## DATA EXTRACTS
# # #
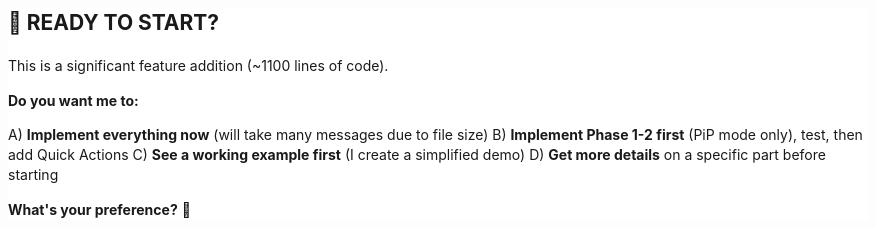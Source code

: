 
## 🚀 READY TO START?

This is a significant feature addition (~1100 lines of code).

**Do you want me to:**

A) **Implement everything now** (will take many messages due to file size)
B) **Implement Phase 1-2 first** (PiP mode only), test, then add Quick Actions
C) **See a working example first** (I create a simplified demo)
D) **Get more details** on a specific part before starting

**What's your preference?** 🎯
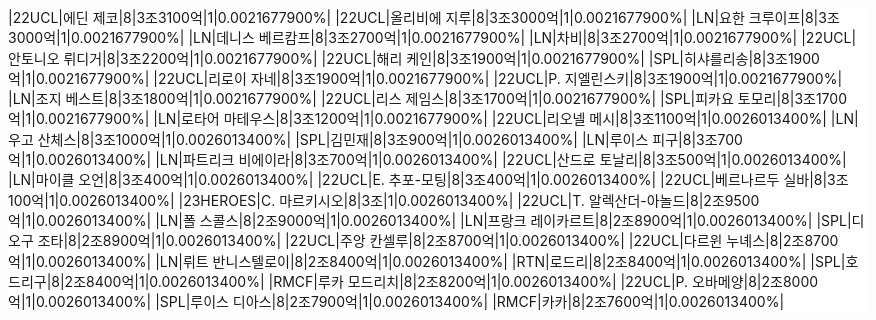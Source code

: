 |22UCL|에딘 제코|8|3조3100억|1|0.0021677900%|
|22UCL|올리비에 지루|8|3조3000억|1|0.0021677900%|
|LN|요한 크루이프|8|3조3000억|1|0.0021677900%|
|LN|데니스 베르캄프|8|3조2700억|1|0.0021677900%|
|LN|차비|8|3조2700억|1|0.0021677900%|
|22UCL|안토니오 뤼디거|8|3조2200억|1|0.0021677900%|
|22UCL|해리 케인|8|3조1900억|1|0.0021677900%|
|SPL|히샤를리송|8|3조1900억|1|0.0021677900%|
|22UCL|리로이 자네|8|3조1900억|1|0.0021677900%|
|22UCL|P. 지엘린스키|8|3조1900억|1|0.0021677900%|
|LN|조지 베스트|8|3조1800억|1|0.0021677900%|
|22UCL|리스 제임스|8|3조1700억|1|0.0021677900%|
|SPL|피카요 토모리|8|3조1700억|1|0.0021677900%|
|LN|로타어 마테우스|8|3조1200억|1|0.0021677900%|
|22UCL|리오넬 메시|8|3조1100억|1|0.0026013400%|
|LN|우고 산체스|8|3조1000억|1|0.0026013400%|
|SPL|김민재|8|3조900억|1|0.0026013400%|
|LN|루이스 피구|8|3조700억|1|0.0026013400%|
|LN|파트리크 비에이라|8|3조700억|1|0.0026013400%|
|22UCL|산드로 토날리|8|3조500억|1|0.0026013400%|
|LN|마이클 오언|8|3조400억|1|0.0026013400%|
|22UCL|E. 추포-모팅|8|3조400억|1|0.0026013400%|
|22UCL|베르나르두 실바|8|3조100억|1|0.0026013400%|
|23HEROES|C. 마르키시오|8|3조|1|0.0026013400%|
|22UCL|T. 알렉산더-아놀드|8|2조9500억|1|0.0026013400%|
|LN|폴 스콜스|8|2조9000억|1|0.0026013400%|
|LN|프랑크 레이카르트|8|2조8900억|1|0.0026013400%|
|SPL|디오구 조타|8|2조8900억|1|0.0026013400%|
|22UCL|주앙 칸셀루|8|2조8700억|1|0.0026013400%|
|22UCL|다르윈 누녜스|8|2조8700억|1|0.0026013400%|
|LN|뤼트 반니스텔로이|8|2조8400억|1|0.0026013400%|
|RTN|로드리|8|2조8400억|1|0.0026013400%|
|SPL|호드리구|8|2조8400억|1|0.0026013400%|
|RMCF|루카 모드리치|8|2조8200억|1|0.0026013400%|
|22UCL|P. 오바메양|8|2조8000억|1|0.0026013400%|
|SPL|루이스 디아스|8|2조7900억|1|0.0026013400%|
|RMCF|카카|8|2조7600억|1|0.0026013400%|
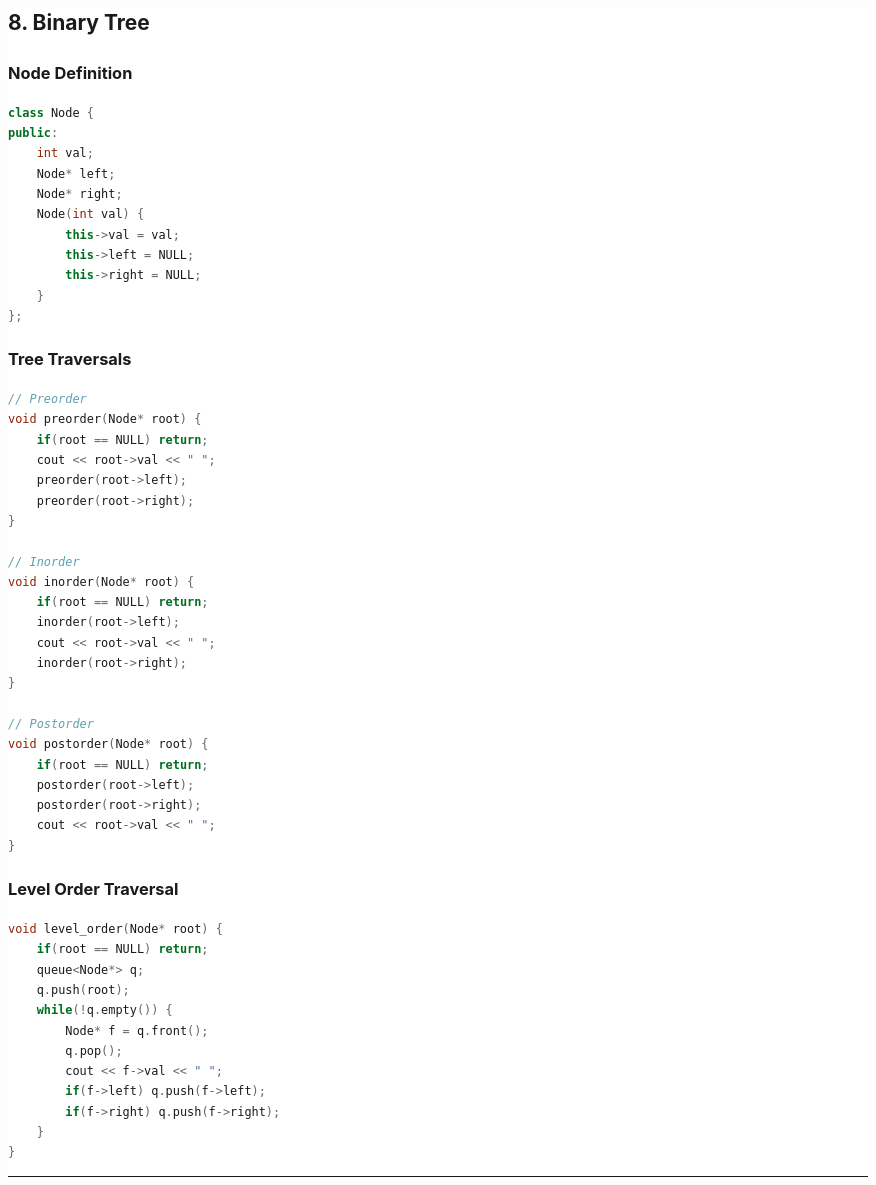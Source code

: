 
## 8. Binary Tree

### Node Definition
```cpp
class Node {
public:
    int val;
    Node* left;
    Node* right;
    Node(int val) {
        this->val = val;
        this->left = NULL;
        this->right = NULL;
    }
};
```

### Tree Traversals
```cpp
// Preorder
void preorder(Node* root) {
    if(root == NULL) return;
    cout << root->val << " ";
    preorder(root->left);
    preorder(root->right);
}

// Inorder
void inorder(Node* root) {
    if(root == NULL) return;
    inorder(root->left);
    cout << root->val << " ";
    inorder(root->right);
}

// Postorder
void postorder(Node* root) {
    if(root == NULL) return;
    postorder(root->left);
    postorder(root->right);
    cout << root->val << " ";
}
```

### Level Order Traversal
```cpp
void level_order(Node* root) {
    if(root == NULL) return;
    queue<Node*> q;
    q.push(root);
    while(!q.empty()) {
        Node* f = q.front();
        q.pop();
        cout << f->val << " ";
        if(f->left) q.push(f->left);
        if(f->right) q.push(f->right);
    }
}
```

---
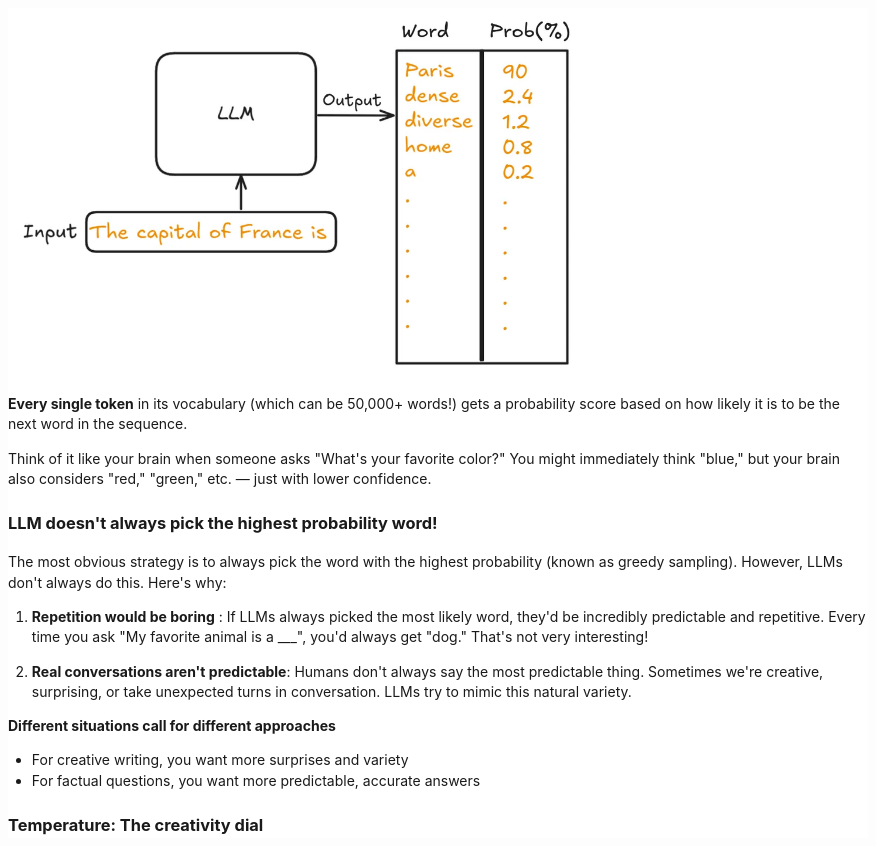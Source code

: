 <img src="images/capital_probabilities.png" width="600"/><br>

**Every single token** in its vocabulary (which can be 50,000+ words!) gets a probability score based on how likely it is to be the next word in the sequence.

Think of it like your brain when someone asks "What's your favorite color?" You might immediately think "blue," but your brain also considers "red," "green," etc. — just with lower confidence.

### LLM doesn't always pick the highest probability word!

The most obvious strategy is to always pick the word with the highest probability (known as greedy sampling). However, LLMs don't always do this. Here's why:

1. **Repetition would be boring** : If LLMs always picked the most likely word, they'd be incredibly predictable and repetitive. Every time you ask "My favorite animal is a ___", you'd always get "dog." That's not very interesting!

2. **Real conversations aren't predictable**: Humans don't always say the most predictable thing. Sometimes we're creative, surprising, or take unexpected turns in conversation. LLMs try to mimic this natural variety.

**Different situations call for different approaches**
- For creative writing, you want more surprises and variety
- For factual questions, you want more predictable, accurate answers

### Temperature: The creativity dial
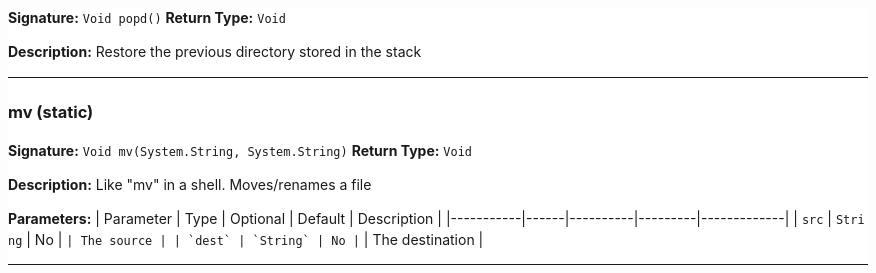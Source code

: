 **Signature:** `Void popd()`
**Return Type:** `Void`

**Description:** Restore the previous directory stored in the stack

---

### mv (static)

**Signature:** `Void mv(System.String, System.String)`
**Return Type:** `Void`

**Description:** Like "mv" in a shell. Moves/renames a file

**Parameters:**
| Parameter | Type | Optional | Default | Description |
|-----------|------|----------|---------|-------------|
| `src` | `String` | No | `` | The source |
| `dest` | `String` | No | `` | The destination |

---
# # #
All that is needed is a number: how many lines in the data above contain the string "with".

2